This album is often considered Simon & Garfunkel's first masterpiece. After the frantic rush to put out their previous record Sounds Of Silence, to capitalize on the title track's popularity, the duo exerted full control over this LP and took more like three months to complete it.

The time and effort they put into this album is instantly obvious on the opening track "Scarborough Fair / Canticle," a haunting pop masterpiece that infuses myriad vocal overdubs with the intricate sounds of a harpsichord.

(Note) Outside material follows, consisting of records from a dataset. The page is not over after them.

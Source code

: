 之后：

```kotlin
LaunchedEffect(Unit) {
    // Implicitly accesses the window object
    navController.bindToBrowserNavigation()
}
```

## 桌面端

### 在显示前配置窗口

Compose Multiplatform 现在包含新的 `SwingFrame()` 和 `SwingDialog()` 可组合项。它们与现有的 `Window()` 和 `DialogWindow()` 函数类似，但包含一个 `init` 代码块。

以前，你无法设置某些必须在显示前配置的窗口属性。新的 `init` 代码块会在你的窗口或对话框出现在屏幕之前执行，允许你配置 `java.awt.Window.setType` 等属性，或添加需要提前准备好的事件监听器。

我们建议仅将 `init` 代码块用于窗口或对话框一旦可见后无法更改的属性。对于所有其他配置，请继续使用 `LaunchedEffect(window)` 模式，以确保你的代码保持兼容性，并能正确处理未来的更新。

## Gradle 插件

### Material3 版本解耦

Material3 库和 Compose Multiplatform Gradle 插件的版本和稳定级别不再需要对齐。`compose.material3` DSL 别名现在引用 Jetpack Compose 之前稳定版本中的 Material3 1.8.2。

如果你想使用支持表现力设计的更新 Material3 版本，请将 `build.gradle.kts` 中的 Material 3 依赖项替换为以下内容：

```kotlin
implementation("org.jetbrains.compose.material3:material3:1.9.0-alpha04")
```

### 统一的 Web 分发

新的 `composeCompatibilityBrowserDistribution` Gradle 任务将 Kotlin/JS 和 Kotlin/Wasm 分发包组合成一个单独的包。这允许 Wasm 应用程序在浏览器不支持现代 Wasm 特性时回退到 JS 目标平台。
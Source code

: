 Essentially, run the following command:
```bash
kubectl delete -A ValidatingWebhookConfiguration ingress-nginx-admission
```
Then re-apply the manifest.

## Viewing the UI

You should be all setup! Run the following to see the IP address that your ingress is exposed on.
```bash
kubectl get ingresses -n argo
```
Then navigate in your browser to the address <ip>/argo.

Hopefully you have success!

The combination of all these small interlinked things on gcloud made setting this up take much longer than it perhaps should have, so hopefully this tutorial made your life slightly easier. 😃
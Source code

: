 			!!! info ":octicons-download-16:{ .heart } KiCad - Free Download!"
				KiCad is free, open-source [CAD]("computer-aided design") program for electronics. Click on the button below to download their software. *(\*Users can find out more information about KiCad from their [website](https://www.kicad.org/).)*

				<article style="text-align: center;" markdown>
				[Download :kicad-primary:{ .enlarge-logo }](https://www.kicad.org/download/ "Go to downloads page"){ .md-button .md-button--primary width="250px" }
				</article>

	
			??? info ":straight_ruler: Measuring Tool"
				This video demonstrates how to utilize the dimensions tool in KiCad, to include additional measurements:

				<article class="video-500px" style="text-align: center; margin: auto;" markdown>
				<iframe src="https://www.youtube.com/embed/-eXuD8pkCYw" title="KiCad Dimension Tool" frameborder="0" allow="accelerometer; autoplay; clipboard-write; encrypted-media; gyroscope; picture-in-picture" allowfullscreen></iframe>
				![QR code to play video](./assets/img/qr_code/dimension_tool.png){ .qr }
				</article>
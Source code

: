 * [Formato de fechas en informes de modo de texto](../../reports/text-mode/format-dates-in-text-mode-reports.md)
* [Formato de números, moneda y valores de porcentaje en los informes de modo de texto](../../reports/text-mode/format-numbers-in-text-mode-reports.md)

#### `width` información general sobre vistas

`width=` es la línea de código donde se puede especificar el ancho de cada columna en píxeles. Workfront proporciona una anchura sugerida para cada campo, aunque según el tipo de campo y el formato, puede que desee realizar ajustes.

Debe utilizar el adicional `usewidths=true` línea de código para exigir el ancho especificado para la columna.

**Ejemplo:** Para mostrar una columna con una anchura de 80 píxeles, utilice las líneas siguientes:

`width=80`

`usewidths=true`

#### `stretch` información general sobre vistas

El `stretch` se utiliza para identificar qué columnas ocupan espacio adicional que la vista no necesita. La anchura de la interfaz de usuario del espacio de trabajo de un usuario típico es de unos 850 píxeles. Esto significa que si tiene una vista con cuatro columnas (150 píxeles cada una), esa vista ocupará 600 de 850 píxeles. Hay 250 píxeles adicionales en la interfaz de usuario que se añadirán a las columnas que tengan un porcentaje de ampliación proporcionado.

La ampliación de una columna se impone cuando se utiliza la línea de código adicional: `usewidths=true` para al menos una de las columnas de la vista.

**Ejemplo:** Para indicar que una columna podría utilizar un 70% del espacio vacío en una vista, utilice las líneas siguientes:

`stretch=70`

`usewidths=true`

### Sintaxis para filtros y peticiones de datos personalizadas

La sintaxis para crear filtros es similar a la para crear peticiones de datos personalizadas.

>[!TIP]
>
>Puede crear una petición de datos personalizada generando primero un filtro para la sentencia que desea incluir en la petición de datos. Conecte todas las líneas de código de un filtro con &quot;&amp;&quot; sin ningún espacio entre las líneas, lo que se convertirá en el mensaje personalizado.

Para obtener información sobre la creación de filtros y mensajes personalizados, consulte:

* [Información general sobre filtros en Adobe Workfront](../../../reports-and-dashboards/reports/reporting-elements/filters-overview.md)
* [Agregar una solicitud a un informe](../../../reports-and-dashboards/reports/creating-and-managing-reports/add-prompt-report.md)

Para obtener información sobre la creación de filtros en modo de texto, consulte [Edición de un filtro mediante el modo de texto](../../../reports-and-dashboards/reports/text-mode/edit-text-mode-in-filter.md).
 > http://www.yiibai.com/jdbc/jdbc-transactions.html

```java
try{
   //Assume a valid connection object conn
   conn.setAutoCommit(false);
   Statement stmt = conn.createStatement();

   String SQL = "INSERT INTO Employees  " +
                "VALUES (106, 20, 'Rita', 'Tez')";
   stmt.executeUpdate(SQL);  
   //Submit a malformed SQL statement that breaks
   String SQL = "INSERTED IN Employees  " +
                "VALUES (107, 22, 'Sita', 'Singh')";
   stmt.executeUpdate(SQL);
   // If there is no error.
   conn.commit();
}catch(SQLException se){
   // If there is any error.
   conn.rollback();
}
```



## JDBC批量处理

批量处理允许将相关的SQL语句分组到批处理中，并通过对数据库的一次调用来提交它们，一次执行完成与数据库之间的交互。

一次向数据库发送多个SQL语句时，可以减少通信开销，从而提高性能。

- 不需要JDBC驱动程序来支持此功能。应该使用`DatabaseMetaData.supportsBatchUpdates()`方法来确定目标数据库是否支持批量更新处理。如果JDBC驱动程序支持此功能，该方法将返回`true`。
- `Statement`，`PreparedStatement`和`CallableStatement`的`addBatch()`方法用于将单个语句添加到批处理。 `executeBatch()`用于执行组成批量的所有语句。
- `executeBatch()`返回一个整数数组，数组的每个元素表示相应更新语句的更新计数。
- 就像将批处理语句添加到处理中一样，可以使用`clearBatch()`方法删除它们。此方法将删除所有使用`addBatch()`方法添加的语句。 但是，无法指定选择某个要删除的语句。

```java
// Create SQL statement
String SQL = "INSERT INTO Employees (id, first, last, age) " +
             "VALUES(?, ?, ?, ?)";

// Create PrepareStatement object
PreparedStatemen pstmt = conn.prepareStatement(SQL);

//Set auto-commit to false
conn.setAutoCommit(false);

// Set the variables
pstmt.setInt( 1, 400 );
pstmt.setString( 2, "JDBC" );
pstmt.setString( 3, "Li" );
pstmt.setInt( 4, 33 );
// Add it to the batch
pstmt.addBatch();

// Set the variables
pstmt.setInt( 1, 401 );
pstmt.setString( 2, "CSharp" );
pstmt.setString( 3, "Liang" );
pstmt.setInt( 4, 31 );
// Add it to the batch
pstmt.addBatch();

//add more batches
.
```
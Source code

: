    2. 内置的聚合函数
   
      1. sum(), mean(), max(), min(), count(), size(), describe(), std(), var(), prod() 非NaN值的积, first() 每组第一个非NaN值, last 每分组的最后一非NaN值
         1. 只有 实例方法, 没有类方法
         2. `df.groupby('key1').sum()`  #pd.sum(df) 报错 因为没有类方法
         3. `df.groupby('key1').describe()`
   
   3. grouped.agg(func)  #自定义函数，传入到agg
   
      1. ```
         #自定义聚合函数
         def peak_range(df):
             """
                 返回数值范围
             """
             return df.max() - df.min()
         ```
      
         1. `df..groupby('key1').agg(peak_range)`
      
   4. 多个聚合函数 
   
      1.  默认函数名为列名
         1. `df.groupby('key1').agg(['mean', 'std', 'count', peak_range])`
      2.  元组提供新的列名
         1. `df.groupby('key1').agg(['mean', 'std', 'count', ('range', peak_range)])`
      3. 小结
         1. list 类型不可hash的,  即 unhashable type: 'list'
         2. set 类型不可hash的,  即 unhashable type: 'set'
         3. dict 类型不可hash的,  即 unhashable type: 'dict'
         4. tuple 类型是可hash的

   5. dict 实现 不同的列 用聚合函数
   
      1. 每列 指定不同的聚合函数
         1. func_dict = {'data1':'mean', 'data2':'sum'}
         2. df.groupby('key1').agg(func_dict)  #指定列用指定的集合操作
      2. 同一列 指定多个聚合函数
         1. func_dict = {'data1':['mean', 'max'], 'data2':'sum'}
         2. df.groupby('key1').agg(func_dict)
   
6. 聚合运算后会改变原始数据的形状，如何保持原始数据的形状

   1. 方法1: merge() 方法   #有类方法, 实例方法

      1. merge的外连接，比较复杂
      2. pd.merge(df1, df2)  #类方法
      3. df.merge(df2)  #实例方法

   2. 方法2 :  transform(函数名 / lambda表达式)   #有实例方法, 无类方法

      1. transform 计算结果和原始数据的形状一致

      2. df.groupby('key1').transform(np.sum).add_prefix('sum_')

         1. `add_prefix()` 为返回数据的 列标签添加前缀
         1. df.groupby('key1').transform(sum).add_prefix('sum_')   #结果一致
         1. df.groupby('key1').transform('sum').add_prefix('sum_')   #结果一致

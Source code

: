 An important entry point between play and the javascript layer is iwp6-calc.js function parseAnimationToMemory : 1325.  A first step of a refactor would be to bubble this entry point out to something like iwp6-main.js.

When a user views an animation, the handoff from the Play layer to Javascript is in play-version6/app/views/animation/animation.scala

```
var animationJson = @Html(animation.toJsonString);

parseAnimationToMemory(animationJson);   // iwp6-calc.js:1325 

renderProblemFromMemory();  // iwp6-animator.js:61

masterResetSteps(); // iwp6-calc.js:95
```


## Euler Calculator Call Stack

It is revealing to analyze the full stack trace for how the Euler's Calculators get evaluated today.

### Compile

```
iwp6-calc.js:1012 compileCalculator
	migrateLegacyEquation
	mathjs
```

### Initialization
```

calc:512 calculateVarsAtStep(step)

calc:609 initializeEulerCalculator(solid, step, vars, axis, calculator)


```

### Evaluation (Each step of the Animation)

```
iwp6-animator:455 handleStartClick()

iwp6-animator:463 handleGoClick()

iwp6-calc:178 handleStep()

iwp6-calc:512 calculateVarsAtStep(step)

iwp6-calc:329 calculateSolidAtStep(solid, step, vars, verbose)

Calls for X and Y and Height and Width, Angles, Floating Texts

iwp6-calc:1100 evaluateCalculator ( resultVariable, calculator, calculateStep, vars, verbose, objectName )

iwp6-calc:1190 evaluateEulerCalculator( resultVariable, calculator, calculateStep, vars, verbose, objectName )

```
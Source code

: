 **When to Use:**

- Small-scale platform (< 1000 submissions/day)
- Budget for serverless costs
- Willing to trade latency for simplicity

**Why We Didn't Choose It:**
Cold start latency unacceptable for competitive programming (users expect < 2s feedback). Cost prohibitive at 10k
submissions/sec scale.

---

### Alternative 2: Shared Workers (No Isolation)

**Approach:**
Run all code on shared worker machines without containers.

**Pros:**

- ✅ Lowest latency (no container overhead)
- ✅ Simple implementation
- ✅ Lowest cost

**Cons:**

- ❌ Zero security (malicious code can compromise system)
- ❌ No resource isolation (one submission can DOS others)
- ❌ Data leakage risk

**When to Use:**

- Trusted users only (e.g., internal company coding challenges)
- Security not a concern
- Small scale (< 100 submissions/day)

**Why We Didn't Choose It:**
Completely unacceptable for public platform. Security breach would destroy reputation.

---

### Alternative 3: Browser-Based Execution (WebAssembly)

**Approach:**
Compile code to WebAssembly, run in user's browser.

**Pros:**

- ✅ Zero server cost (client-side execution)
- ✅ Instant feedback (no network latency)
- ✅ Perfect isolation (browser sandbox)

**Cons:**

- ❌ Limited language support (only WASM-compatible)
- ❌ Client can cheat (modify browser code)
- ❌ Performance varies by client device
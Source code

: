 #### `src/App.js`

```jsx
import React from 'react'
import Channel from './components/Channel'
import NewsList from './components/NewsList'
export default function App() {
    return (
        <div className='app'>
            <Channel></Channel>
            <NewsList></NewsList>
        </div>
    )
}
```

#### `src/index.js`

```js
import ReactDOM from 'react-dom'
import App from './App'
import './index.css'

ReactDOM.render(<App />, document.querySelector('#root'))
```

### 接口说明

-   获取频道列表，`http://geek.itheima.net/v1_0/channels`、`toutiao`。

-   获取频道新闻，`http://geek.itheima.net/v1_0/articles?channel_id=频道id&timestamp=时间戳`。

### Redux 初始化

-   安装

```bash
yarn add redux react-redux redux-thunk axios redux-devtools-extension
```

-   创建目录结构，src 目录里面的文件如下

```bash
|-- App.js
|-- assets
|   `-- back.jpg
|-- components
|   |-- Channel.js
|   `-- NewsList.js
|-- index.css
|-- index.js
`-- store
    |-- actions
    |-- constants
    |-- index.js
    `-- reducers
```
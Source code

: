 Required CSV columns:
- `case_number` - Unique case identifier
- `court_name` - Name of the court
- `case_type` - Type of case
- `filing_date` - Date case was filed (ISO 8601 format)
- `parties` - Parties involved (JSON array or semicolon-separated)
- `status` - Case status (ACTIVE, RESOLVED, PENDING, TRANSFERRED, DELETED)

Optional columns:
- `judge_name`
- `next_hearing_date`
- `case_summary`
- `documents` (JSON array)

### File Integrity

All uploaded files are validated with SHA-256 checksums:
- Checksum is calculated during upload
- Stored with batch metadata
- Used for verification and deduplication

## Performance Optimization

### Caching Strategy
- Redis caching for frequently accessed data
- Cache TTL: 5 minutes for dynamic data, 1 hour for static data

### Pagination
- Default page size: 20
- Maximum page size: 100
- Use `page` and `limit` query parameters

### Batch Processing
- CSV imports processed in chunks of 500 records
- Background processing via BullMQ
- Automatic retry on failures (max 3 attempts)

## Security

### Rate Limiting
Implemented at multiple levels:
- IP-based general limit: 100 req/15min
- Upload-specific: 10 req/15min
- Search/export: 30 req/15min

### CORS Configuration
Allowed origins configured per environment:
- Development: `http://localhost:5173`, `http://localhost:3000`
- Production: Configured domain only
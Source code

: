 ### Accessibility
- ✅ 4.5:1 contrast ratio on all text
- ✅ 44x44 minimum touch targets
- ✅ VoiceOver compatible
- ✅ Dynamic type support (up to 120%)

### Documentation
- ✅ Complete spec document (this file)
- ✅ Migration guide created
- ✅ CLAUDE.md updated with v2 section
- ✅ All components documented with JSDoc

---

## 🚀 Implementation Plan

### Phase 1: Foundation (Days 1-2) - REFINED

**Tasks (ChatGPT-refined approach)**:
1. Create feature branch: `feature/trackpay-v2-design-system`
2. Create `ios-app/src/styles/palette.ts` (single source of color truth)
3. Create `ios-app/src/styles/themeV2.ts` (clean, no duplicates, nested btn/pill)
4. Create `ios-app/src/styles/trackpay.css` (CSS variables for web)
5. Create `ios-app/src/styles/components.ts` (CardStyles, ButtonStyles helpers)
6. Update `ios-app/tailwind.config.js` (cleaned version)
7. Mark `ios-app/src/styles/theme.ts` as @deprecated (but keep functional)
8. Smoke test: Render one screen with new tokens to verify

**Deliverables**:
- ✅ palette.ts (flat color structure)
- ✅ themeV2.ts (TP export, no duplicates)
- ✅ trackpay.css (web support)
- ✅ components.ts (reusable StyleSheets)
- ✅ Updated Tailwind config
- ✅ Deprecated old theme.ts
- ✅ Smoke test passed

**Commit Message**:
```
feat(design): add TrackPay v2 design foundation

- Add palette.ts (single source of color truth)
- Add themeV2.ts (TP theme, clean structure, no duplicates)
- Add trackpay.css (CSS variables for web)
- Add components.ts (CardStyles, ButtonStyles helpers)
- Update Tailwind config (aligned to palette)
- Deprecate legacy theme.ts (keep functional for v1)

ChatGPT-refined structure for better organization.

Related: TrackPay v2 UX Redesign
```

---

The rest of the album is not as imposing, but no less beautiful.
"Homeward Bound" is arguably the best song ever written about a musician's life on the road, and it was a Top 5 hit for the duo. The literary name-dropping and rich string orchestra accompaniment of "The Dangling Conversation" is just beautiful. I imagine this song being very popular on college campuses at the time, evoking images of graduate school couples drifting apart. Of course, it probably resonated more with English Lit majors, than, say, Physics majors.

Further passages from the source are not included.